AIM OF THE TASK> Line by line, print the records exactly, and keep images out of the copy.

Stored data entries
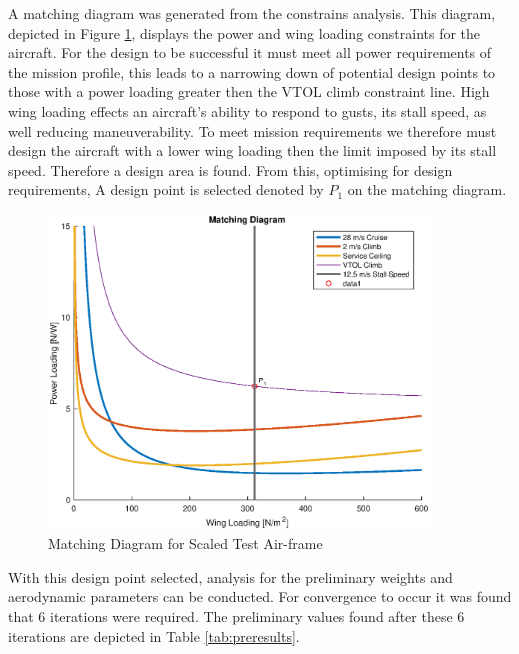 A matching diagram was generated from the constrains analysis. This diagram, depicted in Figure \ref{fig:matchingdaig}, displays the power and wing loading constraints for the aircraft. For the design to be successful it must meet all power requirements of the mission profile, this leads to a narrowing down of potential design points to those with a power loading greater then the VTOL climb constraint line. High wing loading effects an aircraft's ability to respond to gusts, its stall speed, as well reducing maneuverability. To meet mission requirements we therefore must design the aircraft with a lower wing loading then the limit imposed by its stall speed. Therefore a design area is found. From this, optimising for design requirements, A design point is selected denoted by $P_1$ on the matching diagram.

\begin{figure}[H]
    \centering
    \includegraphics[width = 0.9\textwidth]{PrelimSizing/matching1.eps}
    \caption{Matching Diagram for Scaled Test Air-frame}
    \label{fig:matchingdaig}
\end{figure}

With this design point selected, analysis for the preliminary weights and aerodynamic parameters can be conducted. For convergence to occur it was found that 6 iterations were required. The preliminary values found after these 6 iterations are depicted in Table \ref{tab:preresults}.

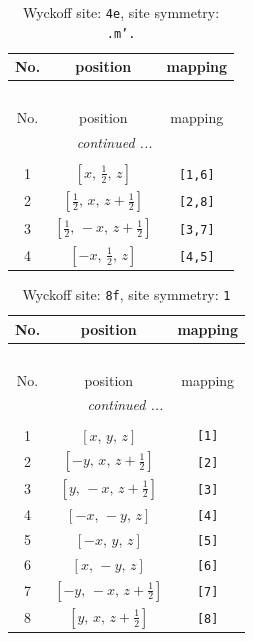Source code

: \documentclass[fleqn,8pt]{jsarticle}
\begin{document}
\begin{longtable}{ccc}
\caption{Wyckoff site: {\tt 4e}, site symmetry: {\tt .m'.}}
 \\
 \hline \hline
No. & position & mapping \\ \hline \endfirsthead

\multicolumn{2}{l}{\tablename\ \thetable{}} \\
 \hline \hline
No. & position & mapping \\ \hline \endhead

 \hline \hline
\multicolumn{2}{r}{\footnotesize\it continued ...} \\ \endfoot

 \hline \hline
\multicolumn{2}{r}{} \\ \endlastfoot

1 & $\left[ x,\, \frac{1}{2},\, z \right]$ & {\tt [1,6]} \\ \hline
2 & $\left[ \frac{1}{2},\, x,\, z + \frac{1}{2} \right]$ & {\tt [2,8]} \\ \hline
3 & $\left[ \frac{1}{2},\, - x,\, z + \frac{1}{2} \right]$ & {\tt [3,7]} \\ \hline
4 & $\left[ - x,\, \frac{1}{2},\, z \right]$ & {\tt [4,5]} \\
\end{longtable}
\renewcommand{\arraystretch}{1.2}
\begin{longtable}{ccc}
\caption{Wyckoff site: {\tt 8f}, site symmetry: {\tt 1}}
 \\
 \hline \hline
No. & position & mapping \\ \hline \endfirsthead

\multicolumn{2}{l}{\tablename\ \thetable{}} \\
 \hline \hline
No. & position & mapping \\ \hline \endhead

 \hline \hline
\multicolumn{2}{r}{\footnotesize\it continued ...} \\ \endfoot

 \hline \hline
\multicolumn{2}{r}{} \\ \endlastfoot

1 & $\left[ x,\, y,\, z \right]$ & {\tt [1]} \\ \hline
2 & $\left[ - y,\, x,\, z + \frac{1}{2} \right]$ & {\tt [2]} \\ \hline
3 & $\left[ y,\, - x,\, z + \frac{1}{2} \right]$ & {\tt [3]} \\ \hline
4 & $\left[ - x,\, - y,\, z \right]$ & {\tt [4]} \\ \hline
5 & $\left[ - x,\, y,\, z \right]$ & {\tt [5]} \\ \hline
6 & $\left[ x,\, - y,\, z \right]$ & {\tt [6]} \\ \hline
7 & $\left[ - y,\, - x,\, z + \frac{1}{2} \right]$ & {\tt [7]} \\ \hline
8 & $\left[ y,\, x,\, z + \frac{1}{2} \right]$ & {\tt [8]} \\
\end{longtable}
\end{document}
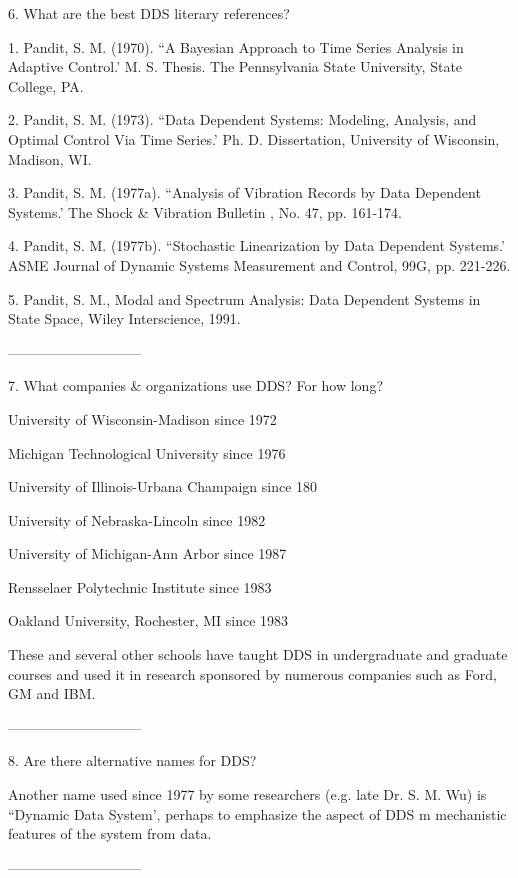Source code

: 6. What are the best DDS literary references?
 
   1. Pandit, S. M. (1970).  ``A Bayesian Approach  to
      Time Series Analysis in Adaptive Control.' M. S.
      Thesis.   The Pennsylvania State University,
      State College, PA.
 
   2. Pandit, S. M. (1973).  ``Data Dependent
      Systems: Modeling, Analysis, and Optimal Control
      Via Time Series.' Ph. D. Dissertation,
      University of Wisconsin, Madison, WI.
 
   3. Pandit, S. M. (1977a).  ``Analysis of
      Vibration Records by Data Dependent Systems.' The
      Shock & Vibration Bulletin , No. 47, pp. 161-174.
 
   4. Pandit, S. M. (1977b).  ``Stochastic Linearization
      by Data Dependent Systems.' ASME Journal of
      Dynamic Systems Measurement and Control, 99G,
      pp. 221-226.
 
   5. Pandit, S. M., Modal and Spectrum Analysis:
      Data Dependent Systems in State Space, Wiley
      Interscience, 1991.
 
-----------------------------
 
7. What companies & organizations use DDS? For how long?
 
   University of Wisconsin-Madison since 1972
 
   Michigan Technological University since 1976
 
   University of Illinois-Urbana Champaign since 180
 
   University of Nebraska-Lincoln since 1982
 
   University of Michigan-Ann Arbor since 1987
 
   Rensselaer Polytechnic Institute since 1983
 
   Oakland University, Rochester, MI since 1983
 
These and several other schools have taught DDS in
undergraduate and graduate courses and used it in
research sponsored by numerous companies such as
Ford, GM and IBM.
 
-----------------------------
 
8. Are there alternative names for DDS?
 
Another name used since 1977 by some researchers
(e.g. late Dr.  S. M. Wu) is ``Dynamic Data
System', perhaps to emphasize the aspect of DDS m
mechanistic features of the system from data.
 
-----------------------------
 
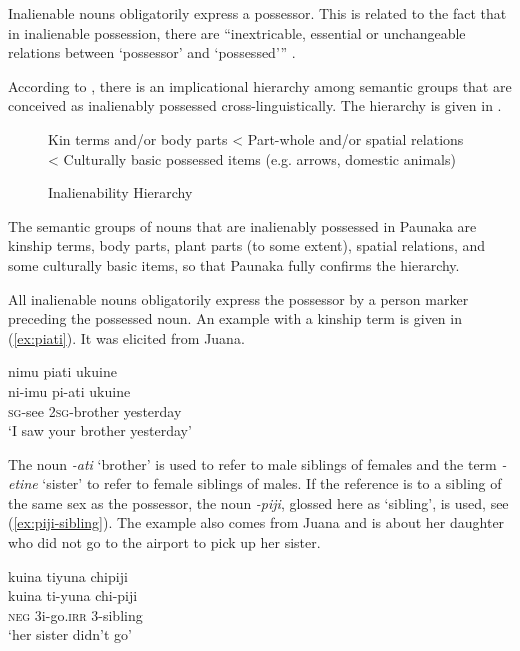 Inalienable nouns obligatorily express a possessor. This is related to the fact that in inalienable possession, there are “inextricable, essential or unchangeable relations between ‘possessor’ and ‘possessed’” \citep[4]{ChappelMcGregor1996}. 

According to \citet[572]{Nichols1988}, there is an implicational hierarchy among semantic groups that are conceived as inalienably possessed cross-linguistically. The hierarchy is given in .

\begin{figure}[!ht]
\centering
Kin terms and/or body parts < Part-whole and/or spatial relations < Culturally basic possessed items (e.g. arrows, domestic animals)
\caption{Inalienability Hierarchy \citep[572]{Nichols1988}}
\label{fig:InalienabilityHierarchy}
\end{figure}

The semantic groups of nouns that are inalienably possessed in Paunaka are kinship terms, body parts, plant parts (to some extent), spatial relations, and some culturally basic items, so that Paunaka fully confirms the hierarchy.

All inalienable nouns obligatorily express the possessor by a person marker preceding the possessed noun. An example with a kinship term is given in (\ref{ex:piati}). It was elicited from Juana.

\ea\label{ex:piati}
\begingl 
\glpreamble nimu piati ukuine\\
\gla ni-imu pi-ati ukuine\\ 
\textsc{sg}-see 2\textsc{sg}-brother yesterday\\ 
\glft ‘I saw your brother yesterday’\\ 
\endgl
\trailingcitation{[jxx-e110923l-1.049]}
\xe
{}

The noun \textit{-ati} ‘brother’ is used to refer to male siblings of females and the term \textit{-etine} ‘sister’ to refer to female siblings of males. If the reference is to a sibling of the same sex as the possessor, the noun \textit{-piji}, glossed here as ‘sibling’, is used, see (\ref{ex:piji-sibling}). The example also comes from Juana and is about her daughter who did not go to the airport to pick up her sister.

\ea\label{ex:piji-sibling}
\begingl 
\glpreamble kuina tiyuna chipiji\\
\gla kuina ti-yuna chi-piji\\ 
\glb \textsc{neg} 3i-go.\textsc{irr} 3-sibling\\ 
\glft ‘her sister didn’t go’\\ 
\endgl
\trailingcitation{[jxx-p110923l-1.299]}
\xe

RESULT OF THE EXERCISE>
 A matching diagram was generated from the constrains analysis. This diagram, depicted in Figure \ref{fig:matchingdaig}, displays the power and wing loading constraints for the aircraft. For the design to be successful it must meet all power requirements of the mission profile, this leads to a narrowing down of potential design points to those with a power loading greater then the VTOL climb constraint line. High wing loading effects an aircraft's ability to respond to gusts, its stall speed, as well reducing maneuverability. To meet mission requirements we therefore must design the aircraft with a lower wing loading then the limit imposed by its stall speed. Therefore a design area is found. From this, optimising for design requirements, A design point is selected denoted by $P_1$ on the matching diagram.

\begin{figure}[H]
    \centering
    \includegraphics[width = 0.9\textwidth]{PrelimSizing/matching1.eps}
    \caption{Matching Diagram for Scaled Test Air-frame}
    \label{fig:matchingdaig}
\end{figure}

With this design point selected, analysis for the preliminary weights and aerodynamic parameters can be conducted. For convergence to occur it was found that 6 iterations were required. The preliminary values found after these 6 iterations are depicted in Table \ref{tab:preresults}.

Source code

: \documentclass[fleqn,8pt]{jsarticle}
\begin{document}
\begin{longtable}{ccc}
\caption{Wyckoff site: {\tt 4e}, site symmetry: {\tt .m'.}}
 \\
 \hline \hline
No. & position & mapping \\ \hline \endfirsthead

\multicolumn{2}{l}{\tablename\ \thetable{}} \\
 \hline \hline
No. & position & mapping \\ \hline \endhead

 \hline \hline
\multicolumn{2}{r}{\footnotesize\it continued ...} \\ \endfoot

 \hline \hline
\multicolumn{2}{r}{} \\ \endlastfoot

1 & $\left[ x,\, \frac{1}{2},\, z \right]$ & {\tt [1,6]} \\ \hline
2 & $\left[ \frac{1}{2},\, x,\, z + \frac{1}{2} \right]$ & {\tt [2,8]} \\ \hline
3 & $\left[ \frac{1}{2},\, - x,\, z + \frac{1}{2} \right]$ & {\tt [3,7]} \\ \hline
4 & $\left[ - x,\, \frac{1}{2},\, z \right]$ & {\tt [4,5]} \\
\end{longtable}
\renewcommand{\arraystretch}{1.2}
\begin{longtable}{ccc}
\caption{Wyckoff site: {\tt 8f}, site symmetry: {\tt 1}}
 \\
 \hline \hline
No. & position & mapping \\ \hline \endfirsthead

\multicolumn{2}{l}{\tablename\ \thetable{}} \\
 \hline \hline
No. & position & mapping \\ \hline \endhead

 \hline \hline
\multicolumn{2}{r}{\footnotesize\it continued ...} \\ \endfoot

 \hline \hline
\multicolumn{2}{r}{} \\ \endlastfoot

1 & $\left[ x,\, y,\, z \right]$ & {\tt [1]} \\ \hline
2 & $\left[ - y,\, x,\, z + \frac{1}{2} \right]$ & {\tt [2]} \\ \hline
3 & $\left[ y,\, - x,\, z + \frac{1}{2} \right]$ & {\tt [3]} \\ \hline
4 & $\left[ - x,\, - y,\, z \right]$ & {\tt [4]} \\ \hline
5 & $\left[ - x,\, y,\, z \right]$ & {\tt [5]} \\ \hline
6 & $\left[ x,\, - y,\, z \right]$ & {\tt [6]} \\ \hline
7 & $\left[ - y,\, - x,\, z + \frac{1}{2} \right]$ & {\tt [7]} \\ \hline
8 & $\left[ y,\, x,\, z + \frac{1}{2} \right]$ & {\tt [8]} \\
\end{longtable}
\end{document}
Source code

: 6. What are the best DDS literary references?
 
   1. Pandit, S. M. (1970).  ``A Bayesian Approach  to
      Time Series Analysis in Adaptive Control.' M. S.
      Thesis.   The Pennsylvania State University,
      State College, PA.
 
   2. Pandit, S. M. (1973).  ``Data Dependent
      Systems: Modeling, Analysis, and Optimal Control
      Via Time Series.' Ph. D. Dissertation,
      University of Wisconsin, Madison, WI.
 
   3. Pandit, S. M. (1977a).  ``Analysis of
      Vibration Records by Data Dependent Systems.' The
      Shock & Vibration Bulletin , No. 47, pp. 161-174.
 
   4. Pandit, S. M. (1977b).  ``Stochastic Linearization
      by Data Dependent Systems.' ASME Journal of
      Dynamic Systems Measurement and Control, 99G,
      pp. 221-226.
 
   5. Pandit, S. M., Modal and Spectrum Analysis:
      Data Dependent Systems in State Space, Wiley
      Interscience, 1991.
 
-----------------------------
 
7. What companies & organizations use DDS? For how long?
 
   University of Wisconsin-Madison since 1972
 
   Michigan Technological University since 1976
 
   University of Illinois-Urbana Champaign since 180
 
   University of Nebraska-Lincoln since 1982
 
   University of Michigan-Ann Arbor since 1987
 
   Rensselaer Polytechnic Institute since 1983
 
   Oakland University, Rochester, MI since 1983
 
These and several other schools have taught DDS in
undergraduate and graduate courses and used it in
research sponsored by numerous companies such as
Ford, GM and IBM.
 
-----------------------------
 
8. Are there alternative names for DDS?
 
Another name used since 1977 by some researchers
(e.g. late Dr.  S. M. Wu) is ``Dynamic Data
System', perhaps to emphasize the aspect of DDS m
mechanistic features of the system from data.
 
-----------------------------
 
 Inalienable nouns obligatorily express a possessor. This is related to the fact that in inalienable possession, there are “inextricable, essential or unchangeable relations between ‘possessor’ and ‘possessed’” \citep[4]{ChappelMcGregor1996}. 

According to \citet[572]{Nichols1988}, there is an implicational hierarchy among semantic groups that are conceived as inalienably possessed cross-linguistically. The hierarchy is given in .

\begin{figure}[!ht]
\centering
Kin terms and/or body parts < Part-whole and/or spatial relations < Culturally basic possessed items (e.g. arrows, domestic animals)
\caption{Inalienability Hierarchy \citep[572]{Nichols1988}}
\label{fig:InalienabilityHierarchy}
\end{figure}

The semantic groups of nouns that are inalienably possessed in Paunaka are kinship terms, body parts, plant parts (to some extent), spatial relations, and some culturally basic items, so that Paunaka fully confirms the hierarchy.

All inalienable nouns obligatorily express the possessor by a person marker preceding the possessed noun. An example with a kinship term is given in (\ref{ex:piati}). It was elicited from Juana.

\ea\label{ex:piati}
\begingl 
\glpreamble nimu piati ukuine\\
\gla ni-imu pi-ati ukuine\\ 
\textsc{sg}-see 2\textsc{sg}-brother yesterday\\ 
\glft ‘I saw your brother yesterday’\\ 
\endgl
\trailingcitation{[jxx-e110923l-1.049]}
\xe
{}

The noun \textit{-ati} ‘brother’ is used to refer to male siblings of females and the term \textit{-etine} ‘sister’ to refer to female siblings of males. If the reference is to a sibling of the same sex as the possessor, the noun \textit{-piji}, glossed here as ‘sibling’, is used, see (\ref{ex:piji-sibling}). The example also comes from Juana and is about her daughter who did not go to the airport to pick up her sister.

\ea\label{ex:piji-sibling}
\begingl 
\glpreamble kuina tiyuna chipiji\\
\gla kuina ti-yuna chi-piji\\ 
\glb \textsc{neg} 3i-go.\textsc{irr} 3-sibling\\ 
\glft ‘her sister didn’t go’\\ 
\endgl
\trailingcitation{[jxx-p110923l-1.299]}
\xe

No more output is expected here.